While new 787 GM Pat Shanahan, who has a reputation as a tough taskmaster, said progress has been made ironing out parts shortages, unfinished software and kinks in its global supply chain, it’s clear that huge risks to full production ramp-up remain along with the probability of more delays. Shanahan, who replaced former GM Mike Bair in October, is sticking to the goal of delivering 109 planes by the end of 2009 and 40 by the end of next year.
But skeptics think Boeing’s novel global plan to outsource 70% of the planes subsystems holds the company’s hostage to farflung third party suppliers. The ambitious plan is fraught with potential breaks in the supply chain. Indeed, Bair spokes about this in early November, charging that because some suppliers have stumbled so badly, Boeing would not use them again.
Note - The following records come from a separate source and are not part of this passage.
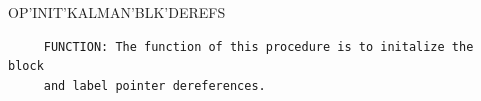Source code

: \begin{frame}
OP'INIT'KALMAN'BLK'DEREFS
\begin{verbatim}
     FUNCTION: The function of this procedure is to initalize the block
     and label pointer dereferences.


\end{verbatim}
\end{frame}
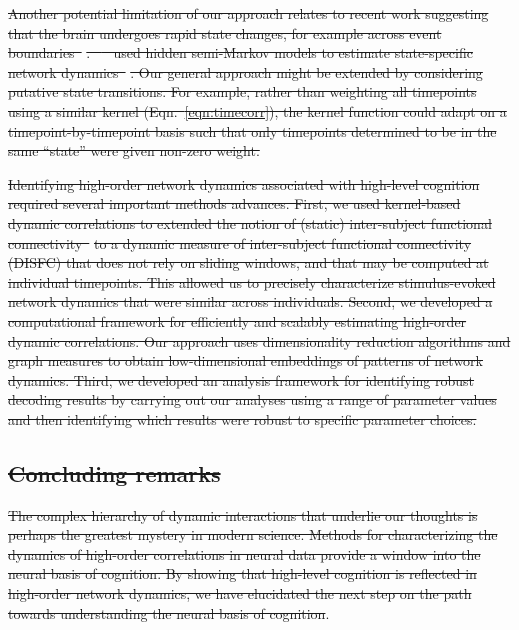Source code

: \documentclass[english]{article}
\providecommand{\DIFdeltex}[1]{{\protect\color{red}\sout{#1}}}                      %
\providecommand{\DIFdelend}{} %
\providecommand{\DIFdel}[1]{\texorpdfstring{\DIFdeltex{#1}}{}} %
\DeclareRobustCommand{\DIFdelend}{\DIFOaddend \let\includegraphics\DIFOincludegraphics} %
\begin{document}
\DIFdel{Another potential limitation of our approach relates to recent work
suggesting that the brain undergoes rapid state changes, for example
across event boundaries~}%
\DIFdel{.
\mbox{%
\cite{ShapEtal19} }\hspace{0pt}%
used hidden semi-Markov models to estimate
state-specific network dynamics~}%
\DIFdel{.  Our
general approach might be extended by considering putative state
transitions. For example, rather than weighting all timepoints using a
similar kernel (Eqn.~\ref{eqn:timecorr}), the kernel function could
adapt on a timepoint-by-timepoint basis such that only timepoints
determined to be in the same ``state'' were given non-zero weight.
}%

\DIFdel{Identifying high-order network dynamics associated with high-level
cognition required several important methods advances.  First, we used
kernel-based dynamic correlations to extended the notion of (static)
inter-subject functional connectivity~}%
\DIFdel{to a dynamic
measure of inter-subject functional connectivity (DISFC) that does not
rely on sliding windows, and that may be computed at individual
timepoints.  This allowed us to precisely characterize stimulus-evoked
network dynamics that were similar across individuals.  Second, we
developed a computational framework for efficiently and scalably estimating
high-order dynamic correlations.  Our approach uses dimensionality
reduction algorithms and graph measures to obtain low-dimensional
embeddings of patterns of network dynamics.  Third, we developed an
analysis framework for identifying robust decoding results by carrying
out our analyses using a range of parameter values and then
identifying which results were robust to specific parameter choices.
}%

\subsection*{\DIFdel{Concluding remarks}}
\DIFdel{The complex hierarchy of dynamic interactions that underlie our
thoughts is perhaps the greatest mystery in modern science.  Methods
for characterizing the dynamics of high-order correlations in neural
data provide a window into the neural basis of cognition.  By showing
that high-level cognition is reflected in high-order network dynamics,
we have elucidated the next step on the path towards understanding the
neural basis of cognition}\DIFdelend .
\end{document}
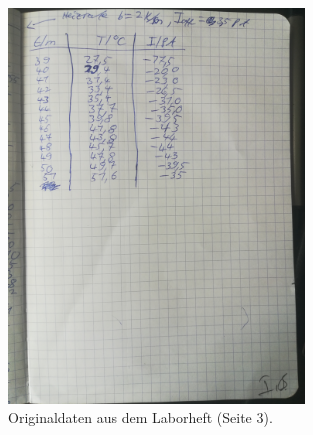\begin{figure}
    \centering
    \includegraphics[width=0.7\textwidth]{content/data/daten3.jpg}
    \caption{Originaldaten aus dem Laborheft (Seite 3).}
\end{figure}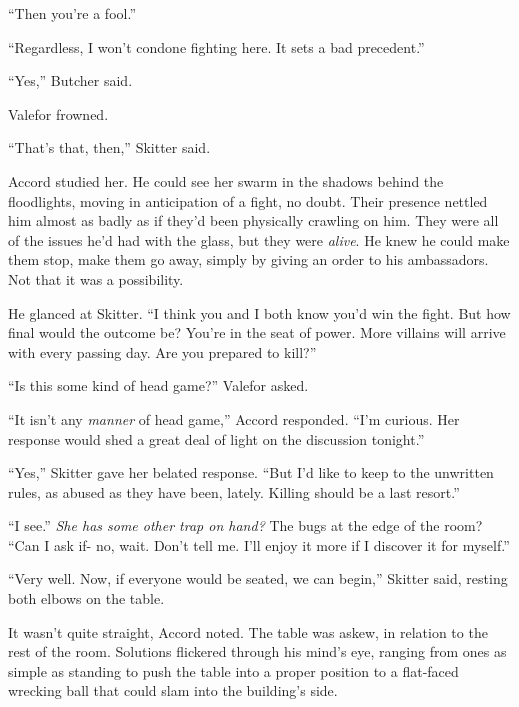 ``Then you're a fool.''



``Regardless, I won't condone fighting here.  It sets a bad precedent.''



``Yes,'' Butcher said.



Valefor frowned.



``That's that, then,'' Skitter said.



Accord studied her.  He could see her swarm in the shadows behind the floodlights, moving in anticipation of a fight, no doubt.  Their presence nettled him almost as badly as if they'd been physically crawling on him.  They were all of the issues he'd had with the glass, but they were \emph{alive}.  He knew he could make them stop, make them go away, simply by giving an order to his ambassadors.  Not that it was a possibility.



He glanced at Skitter.  ``I think you and I both know you'd win the fight.  But how final would the outcome be?  You're in the seat of power.  More villains will arrive with every passing day.  Are you prepared to kill?''



``Is this some kind of head game?'' Valefor asked.



``It isn't any \emph{manner} of head game,'' Accord responded.  ``I'm curious.  Her response would shed a great deal of light on the discussion tonight.''



``Yes,'' Skitter gave her belated response.  ``But I'd like to keep to the unwritten rules, as abused as they have been, lately.  Killing should be a last resort.''



``I see.''  \emph{She has some other trap on hand?}  The bugs at the edge of the room?  ``Can I ask if- no, wait.  Don't tell me.  I'll enjoy it more if I discover it for myself.''



``Very well.  Now, if everyone would be seated, we can begin,'' Skitter said, resting both elbows on the table.  



It wasn't quite straight, Accord noted.  The table was askew, in relation to the rest of the room.  Solutions flickered through his mind's eye, ranging from ones as simple as standing to push the table into a proper position to a flat-faced wrecking ball that could slam into the building's side.



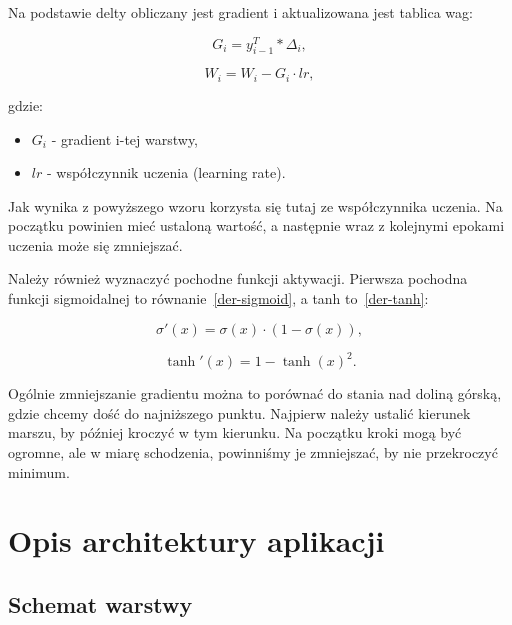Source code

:    Na podstawie delty obliczany jest gradient i aktualizowana jest tablica wag:

    \begin{equation}
        G_i = y_{i-1}^T * \Delta_i,
    \end{equation}

    \begin{equation}
        W_i = W_i - G_i \cdot lr,
    \end{equation}

    gdzie:
    \begin{itemize}
        \item $G_i$ - gradient i-tej warstwy,
        \item $lr$ - współczynnik uczenia (learning rate).
    \end{itemize}

    Jak wynika z powyższego wzoru korzysta się tutaj ze współczynnika uczenia.
    Na początku powinien mieć ustaloną wartość, a następnie wraz z kolejnymi epokami uczenia może się zmniejszać.

    Należy również wyznaczyć pochodne funkcji aktywacji.
    Pierwsza pochodna funkcji sigmoidalnej to równanie~\ref{der-sigmoid}, a tanh to~\ref{der-tanh}:

    \begin{equation}
        \sigma'(x) = \sigma(x) \cdot (1 - \sigma(x)),
        \label{der-sigmoid}
    \end{equation}

    \begin{equation}
        \tanh'(x) = 1 - \tanh(x)^2.
        \label{der-tanh}
    \end{equation}

    Ogólnie zmniejszanie gradientu można to porównać do stania nad doliną górską, gdzie chcemy dość do najniższego punktu.
    Najpierw należy ustalić kierunek marszu, by później kroczyć w tym kierunku.
    Na początku kroki mogą być ogromne, ale w miarę schodzenia, powinniśmy je zmniejszać, by nie przekroczyć minimum.

    \chapter{Opis architektury aplikacji}\label{ch:opisArchitekturyAplikacji}

    \section{Schemat warstwy}\label{sec:schematWarstwy}


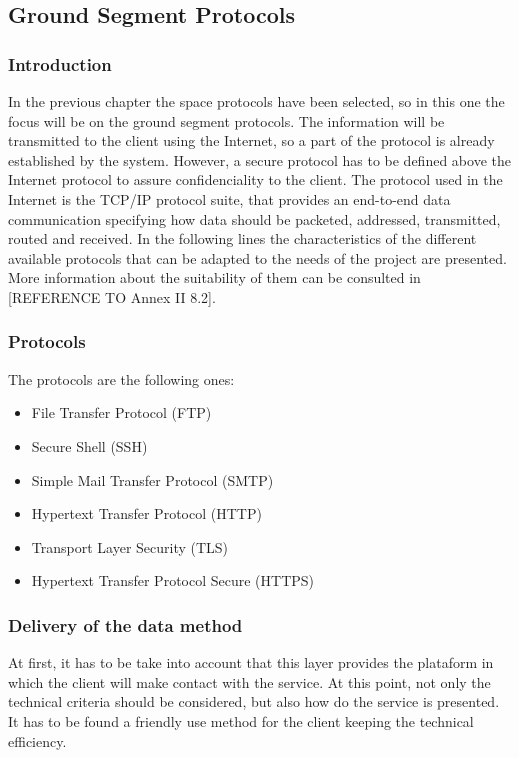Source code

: \subsection{Ground Segment Protocols}
\subsubsection{Introduction}
In the previous chapter the space protocols have been selected, so in this one the focus will be on the ground segment protocols. The information will be transmitted to the client using the Internet, so a part of the protocol is already established by the system. However, a secure protocol has to be defined above the Internet protocol to assure confidenciality to the client. The protocol used in the Internet is the TCP/IP protocol suite, that provides an end-to-end data communication specifying how data should be packeted, addressed, transmitted, routed and received.
In the following lines the characteristics of the different available protocols that can be adapted to the needs of the project are presented. More information about the suitability of them can be consulted in [REFERENCE TO Annex II 8.2].
\subsubsection{Protocols}
The protocols are the following ones:
\begin{itemize}
\item File Transfer Protocol (FTP)
\item Secure Shell (SSH)
\item Simple Mail Transfer Protocol (SMTP)
\item Hypertext Transfer Protocol (HTTP)
\item Transport Layer Security (TLS)
\item Hypertext Transfer Protocol Secure (HTTPS)
\end{itemize} 
\subsubsection{Delivery of the data method} 
At first, it has to be take into account that this layer provides the plataform in which the client will make contact with the service. At this point, not only the technical criteria should be considered, but also how do the service is presented. It has to be found a friendly use method for the client keeping the technical efficiency.

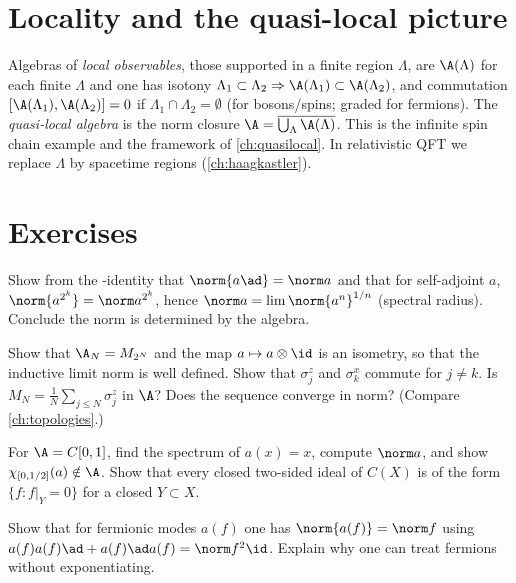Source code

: \section{Locality and the quasi-local picture}

Algebras of \emph{local observables}, those supported in a finite region $\Lambda$, are $\A(\Lambda)$ for each finite $\Lambda$ and one has isotony $\Lambda_1\subset\Lambda_2\Rightarrow\A(\Lambda_1)\subset\A(\Lambda_2)$, and commutation $[\A(\Lambda_1),\A(\Lambda_2)]=0$ if $\Lambda_1\cap\Lambda_2=\emptyset$ (for bosons/spins; graded for fermions). The \emph{quasi-local algebra} is the norm closure $\A=\overline{\bigcup_\Lambda\A(\Lambda)}$. This is the infinite spin chain example and the framework of \cref{ch:quasilocal}. In relativistic QFT we replace $\Lambda$ by spacetime regions (\cref{ch:haagkastler}).

\section*{Exercises}
\begin{exercise}
Show from the \cstar-identity that $\norm{a\ad}=\norm a$ and that for self-adjoint $a$, $\norm{a^{2^k}}=\norm a^{2^k}$, hence $\norm a=\lim\norm{a^n}^{1/n}$ (spectral radius). Conclude the norm is determined by the algebra.
\end{exercise}
\begin{exercise}
Show that $\A_N=M_{2^N}$ and the map $a\mapsto a\otimes\id$ is an isometry, so that the inductive limit norm is well defined. Show that $\sigma^z_j$ and $\sigma^x_k$ commute for $j\ne k$. Is $M_N=\frac1N\sum_{j\le N}\sigma_j^z$ in $\A$? Does the sequence converge in norm? (Compare \cref{ch:topologies}.)
\end{exercise}
\begin{exercise}
For $\A=C[0,1]$, find the spectrum of $a(x)=x$, compute $\norm a$, and show $\chi_{[0,1/2]}(a)\notin\A$. Show that every closed two-sided ideal of $C(X)$ is of the form $\{f:f|_Y=0\}$ for a closed $Y\subset X$.
\end{exercise}
\begin{exercise}
Show that for fermionic modes $a(f)$ one has $\norm{a(f)}=\norm f$ using $a(f)a(f)\ad+a(f)\ad a(f)=\norm f^2\id$. Explain why one can treat fermions without exponentiating.
\end{exercise}
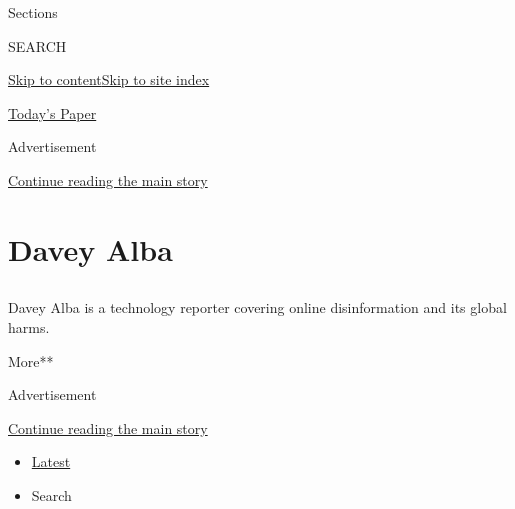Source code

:Sections

SEARCH

\protect\hyperlink{site-content}{Skip to
content}\protect\hyperlink{site-index}{Skip to site index}

\href{https://myaccount.nytimes3xbfgragh.onion/auth/login?response_type=cookie\&client_id=vi}{}

\href{https://www.nytimes3xbfgragh.onion/section/todayspaper}{Today's
Paper}

Advertisement

\protect\hyperlink{after-top}{Continue reading the main story}

\hypertarget{davey-alba}{%
\section{Davey Alba}\label{davey-alba}}

\subsection{}

Davey Alba is a technology reporter covering online disinformation and
its global harms.

More**

Advertisement

\protect\hyperlink{after-mid1}{Continue reading the main story}

\begin{itemize}
\tightlist
\item
  \protect\hyperlink{stream-panel}{Latest}
\item
  Search
\end{itemize}

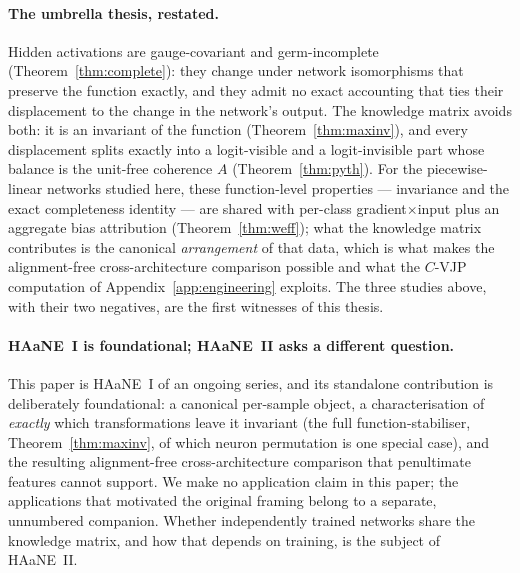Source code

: \paragraph{The umbrella thesis, restated.}
Hidden activations are gauge-covariant and germ-incomplete
(Theorem~\ref{thm:complete}): they change under
network isomorphisms that preserve the function exactly, and they
admit no exact accounting that ties their displacement to the change
in the network's output. The knowledge matrix avoids both: it is an
invariant of the function (Theorem~\ref{thm:maxinv}), and every
displacement splits exactly into a logit-visible and a logit-invisible
part whose balance is the unit-free coherence $A$
(Theorem~\ref{thm:pyth}). For the piecewise-linear networks studied
here, these function-level properties --- invariance and the exact
completeness identity --- are shared with per-class gradient$\times$input
plus an aggregate bias attribution (Theorem~\ref{thm:weff}); what the
knowledge matrix contributes is the canonical \emph{arrangement} of that
data, which is what makes the alignment-free cross-architecture
comparison possible and what the $C$-VJP computation of
Appendix~\ref{app:engineering} exploits. The three studies above, with
their two negatives, are the first witnesses of this thesis.

\paragraph{HAaNE~I is foundational; HAaNE~II asks a different question.}
This paper is HAaNE~I of an ongoing series, and its standalone
contribution is deliberately foundational: a canonical per-sample object,
a characterisation of \emph{exactly} which transformations leave it
invariant (the full function-stabiliser, Theorem~\ref{thm:maxinv}, of
which neuron permutation is one special case), and the resulting
alignment-free cross-architecture comparison that penultimate features
cannot support. We make no application claim in this paper; the
applications that motivated the original framing belong to a separate,
unnumbered companion. Whether independently trained networks share the
knowledge matrix, and how that depends on training, is the subject of
HAaNE~II.

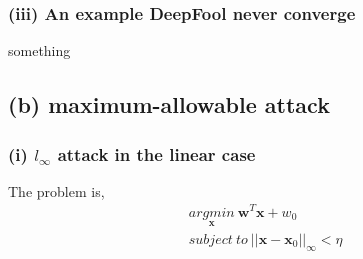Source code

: \documentclass[11pt]{article}
\begin{document}
\subsubsection*{(iii) An example DeepFool never converge}
something
\subsection*{(b) maximum-allowable attack}
\subsubsection*{(i) $l_\infty$ attack in the linear case}
The problem is,
\begin{equation}
\begin{split}
&\underset{\pmb{x}}{argmin}\ \pmb{w}^T\pmb{x}+w_0\\
&subject\ to\ ||\pmb{x}-\pmb{x}_0||_\infty<\eta
\end{split}
\end{equation}
\end{document}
Many think Boeing should substantially pare back initial production. The most succinct account of Bair’s unusual speech is in the Seattle Post Intelligencer.
That was an extraordinary moment of candor for the usually seceretive Boeing, which has taken an uncharacteristically high profile with the 787. Word was that Boeing executives and partners were furious over Bair’s comments. Asked about Bair’s comment in yesterday’s call, Scott Carson, president and CEO of Boeing’s commercial planes division, zinged Bair by saying he had "been backed into a corner" presumably by suppliers. For the most part, the revised schedule is on track and problems are being straightened out, Shanahan said matter of factly. And Shanahan took his swipe when he said Bair applied "brute force" to fix supply problems instead of disciplined processes.
But now we know the Bair truth and that is Boeing’s complex supply chain puts it at the mercy of its suppliers. And if one fails, 787 production could come to a screeching halt.